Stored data
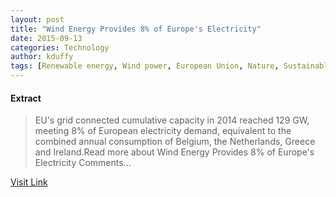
 ```yaml
---
layout: post
title: "Wind Energy Provides 8% of Europe's Electricity"
date: 2015-09-13
categories: Technology
author: kduffy
tags: [Renewable energy, Wind power, European Union, Nature, Sustainable technologies, Economy, Natural resources, Power (physics), Renewable resources, Sustainable development, Sustainable energy, Energy, Physical universe, Alternative energy]
---
```





#### Extract
>EU's grid connected cumulative capacity in 2014 reached 129 GW, meeting 8% of European electricity demand, equivalent to the combined annual consumption of Belgium, the Netherlands, Greece and Ireland.Read more about Wind Energy Provides 8% of Europe&#039;s Electricity Comments...



[Visit Link](http://www.pddnet.com/news/2015/07/wind-energy-provides-8-europes-electricity)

Assignment
Output only the lines from the line that contains "Europe&#039;s Electricity Comments..." through the end of the entries, both included, exactly as they appear.

Result of the task
>EU's grid connected cumulative capacity in 2014 reached 129 GW, meeting 8% of European electricity demand, equivalent to the combined annual consumption of Belgium, the Netherlands, Greece and Ireland.Read more about Wind Energy Provides 8% of Europe&#039;s Electricity Comments...



[Visit Link](http://www.pddnet.com/news/2015/07/wind-energy-provides-8-europes-electricity)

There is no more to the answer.